Task to complete:
All records must be restated word for word.

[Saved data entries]

+ + + + +

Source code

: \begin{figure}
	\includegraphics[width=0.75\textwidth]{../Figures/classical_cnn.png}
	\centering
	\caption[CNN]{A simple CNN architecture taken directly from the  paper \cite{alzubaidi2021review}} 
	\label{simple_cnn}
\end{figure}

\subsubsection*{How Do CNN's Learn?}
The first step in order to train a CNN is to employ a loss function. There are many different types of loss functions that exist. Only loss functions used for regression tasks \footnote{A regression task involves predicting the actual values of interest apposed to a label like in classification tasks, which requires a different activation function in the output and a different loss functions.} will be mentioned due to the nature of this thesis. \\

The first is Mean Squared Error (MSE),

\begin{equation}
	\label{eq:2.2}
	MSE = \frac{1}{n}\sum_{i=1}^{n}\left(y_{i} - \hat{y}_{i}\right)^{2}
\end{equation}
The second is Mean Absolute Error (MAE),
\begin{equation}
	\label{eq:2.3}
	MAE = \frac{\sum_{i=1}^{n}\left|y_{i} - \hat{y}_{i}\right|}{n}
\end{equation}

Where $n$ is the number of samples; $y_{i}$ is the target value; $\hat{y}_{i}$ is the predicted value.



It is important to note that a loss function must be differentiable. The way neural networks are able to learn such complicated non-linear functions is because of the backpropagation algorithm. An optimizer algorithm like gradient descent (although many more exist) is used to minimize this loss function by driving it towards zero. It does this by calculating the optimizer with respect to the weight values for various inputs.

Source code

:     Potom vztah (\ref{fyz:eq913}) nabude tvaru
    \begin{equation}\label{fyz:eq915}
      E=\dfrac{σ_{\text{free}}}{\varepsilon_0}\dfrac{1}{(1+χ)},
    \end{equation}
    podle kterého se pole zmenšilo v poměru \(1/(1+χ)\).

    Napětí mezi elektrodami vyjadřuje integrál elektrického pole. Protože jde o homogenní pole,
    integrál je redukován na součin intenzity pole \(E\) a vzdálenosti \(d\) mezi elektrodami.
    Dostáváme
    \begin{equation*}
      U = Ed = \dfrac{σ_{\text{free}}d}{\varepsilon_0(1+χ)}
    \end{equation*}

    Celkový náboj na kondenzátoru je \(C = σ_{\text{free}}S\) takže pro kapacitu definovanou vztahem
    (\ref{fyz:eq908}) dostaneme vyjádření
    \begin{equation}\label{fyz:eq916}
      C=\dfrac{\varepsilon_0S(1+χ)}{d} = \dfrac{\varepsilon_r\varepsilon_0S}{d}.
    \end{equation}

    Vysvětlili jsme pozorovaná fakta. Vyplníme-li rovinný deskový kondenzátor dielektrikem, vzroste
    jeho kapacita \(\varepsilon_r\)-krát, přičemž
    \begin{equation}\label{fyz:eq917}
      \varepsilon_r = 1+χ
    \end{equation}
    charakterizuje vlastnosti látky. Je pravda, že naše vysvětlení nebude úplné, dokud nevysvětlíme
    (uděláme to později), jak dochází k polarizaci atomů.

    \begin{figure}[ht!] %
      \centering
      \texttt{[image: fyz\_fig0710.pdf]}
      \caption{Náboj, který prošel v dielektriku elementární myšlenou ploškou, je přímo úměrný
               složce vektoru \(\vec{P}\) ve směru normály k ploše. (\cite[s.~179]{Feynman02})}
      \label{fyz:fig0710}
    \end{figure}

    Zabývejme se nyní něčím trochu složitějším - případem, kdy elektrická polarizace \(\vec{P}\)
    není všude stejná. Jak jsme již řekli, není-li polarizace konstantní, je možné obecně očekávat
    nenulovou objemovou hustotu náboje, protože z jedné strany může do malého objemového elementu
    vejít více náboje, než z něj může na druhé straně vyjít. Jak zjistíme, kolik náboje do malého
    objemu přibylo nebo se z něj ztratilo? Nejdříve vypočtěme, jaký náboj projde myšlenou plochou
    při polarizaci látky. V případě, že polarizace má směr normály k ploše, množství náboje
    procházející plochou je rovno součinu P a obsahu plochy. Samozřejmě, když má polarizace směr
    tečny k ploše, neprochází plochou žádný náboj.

+ + + + +

Solution to this exercise:
Source code

: \begin{figure}
	\includegraphics[width=0.75\textwidth]{../Figures/classical_cnn.png}
	\centering
	\caption[CNN]{A simple CNN architecture taken directly from the  paper \cite{alzubaidi2021review}} 
	\label{simple_cnn}
\end{figure}

\subsubsection*{How Do CNN's Learn?}
The first step in order to train a CNN is to employ a loss function. There are many different types of loss functions that exist. Only loss functions used for regression tasks \footnote{A regression task involves predicting the actual values of interest apposed to a label like in classification tasks, which requires a different activation function in the output and a different loss functions.} will be mentioned due to the nature of this thesis. \\

The first is Mean Squared Error (MSE),

\begin{equation}
	\label{eq:2.2}
	MSE = \frac{1}{n}\sum_{i=1}^{n}\left(y_{i} - \hat{y}_{i}\right)^{2}
\end{equation}
The second is Mean Absolute Error (MAE),
\begin{equation}
	\label{eq:2.3}
	MAE = \frac{\sum_{i=1}^{n}\left|y_{i} - \hat{y}_{i}\right|}{n}
\end{equation}

Where $n$ is the number of samples; $y_{i}$ is the target value; $\hat{y}_{i}$ is the predicted value.



It is important to note that a loss function must be differentiable. The way neural networks are able to learn such complicated non-linear functions is because of the backpropagation algorithm. An optimizer algorithm like gradient descent (although many more exist) is used to minimize this loss function by driving it towards zero. It does this by calculating the optimizer with respect to the weight values for various inputs.

Source code

:     Potom vztah (\ref{fyz:eq913}) nabude tvaru
    \begin{equation}\label{fyz:eq915}
      E=\dfrac{σ_{\text{free}}}{\varepsilon_0}\dfrac{1}{(1+χ)},
    \end{equation}
    podle kterého se pole zmenšilo v poměru \(1/(1+χ)\).

    Napětí mezi elektrodami vyjadřuje integrál elektrického pole. Protože jde o homogenní pole,
    integrál je redukován na součin intenzity pole \(E\) a vzdálenosti \(d\) mezi elektrodami.
    Dostáváme
    \begin{equation*}
      U = Ed = \dfrac{σ_{\text{free}}d}{\varepsilon_0(1+χ)}
    \end{equation*}

    Celkový náboj na kondenzátoru je \(C = σ_{\text{free}}S\) takže pro kapacitu definovanou vztahem
    (\ref{fyz:eq908}) dostaneme vyjádření
    \begin{equation}\label{fyz:eq916}
      C=\dfrac{\varepsilon_0S(1+χ)}{d} = \dfrac{\varepsilon_r\varepsilon_0S}{d}.
    \end{equation}

    Vysvětlili jsme pozorovaná fakta. Vyplníme-li rovinný deskový kondenzátor dielektrikem, vzroste
    jeho kapacita \(\varepsilon_r\)-krát, přičemž
    \begin{equation}\label{fyz:eq917}
      \varepsilon_r = 1+χ
    \end{equation}
    charakterizuje vlastnosti látky. Je pravda, že naše vysvětlení nebude úplné, dokud nevysvětlíme
    (uděláme to později), jak dochází k polarizaci atomů.

    \begin{figure}[ht!] %
      \centering
      \texttt{[image: fyz\_fig0710.pdf]}
      \caption{Náboj, který prošel v dielektriku elementární myšlenou ploškou, je přímo úměrný
               složce vektoru \(\vec{P}\) ve směru normály k ploše. (\cite[s.~179]{Feynman02})}
      \label{fyz:fig0710}
    \end{figure}

    Zabývejme se nyní něčím trochu složitějším - případem, kdy elektrická polarizace \(\vec{P}\)
    není všude stejná. Jak jsme již řekli, není-li polarizace konstantní, je možné obecně očekávat
    nenulovou objemovou hustotu náboje, protože z jedné strany může do malého objemového elementu
    vejít více náboje, než z něj může na druhé straně vyjít. Jak zjistíme, kolik náboje do malého
    objemu přibylo nebo se z něj ztratilo? Nejdříve vypočtěme, jaký náboj projde myšlenou plochou
    při polarizaci látky. V případě, že polarizace má směr normály k ploše, množství náboje
    procházející plochou je rovno součinu P a obsahu plochy. Samozřejmě, když má polarizace směr
    tečny k ploše, neprochází plochou žádný náboj.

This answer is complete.